### [TASK ITEM]
Only lines containing the word "pipelines" are needed; pull them out of the material.

### [DATA FOR THIS EXERCISE]
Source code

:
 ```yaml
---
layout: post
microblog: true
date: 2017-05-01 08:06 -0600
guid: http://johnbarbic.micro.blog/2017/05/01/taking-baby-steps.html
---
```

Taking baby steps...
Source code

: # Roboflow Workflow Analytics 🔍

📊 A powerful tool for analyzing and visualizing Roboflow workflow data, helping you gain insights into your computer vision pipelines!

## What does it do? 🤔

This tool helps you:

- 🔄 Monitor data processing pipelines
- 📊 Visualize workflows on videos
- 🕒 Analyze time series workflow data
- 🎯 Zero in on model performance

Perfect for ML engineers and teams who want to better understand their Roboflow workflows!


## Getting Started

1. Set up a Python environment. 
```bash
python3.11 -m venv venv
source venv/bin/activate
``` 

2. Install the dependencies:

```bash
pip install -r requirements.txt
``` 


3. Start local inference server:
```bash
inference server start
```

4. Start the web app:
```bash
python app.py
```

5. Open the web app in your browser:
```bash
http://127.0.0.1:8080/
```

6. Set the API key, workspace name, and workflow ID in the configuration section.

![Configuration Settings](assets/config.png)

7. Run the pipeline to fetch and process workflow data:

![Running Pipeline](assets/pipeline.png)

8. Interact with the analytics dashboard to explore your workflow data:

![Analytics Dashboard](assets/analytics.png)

### [RESULT FOR THIS TASK]
📊 A powerful tool for analyzing and visualizing Roboflow workflow data, helping you gain insights into your computer vision pipelines!
- 🔄 Monitor data processing pipelines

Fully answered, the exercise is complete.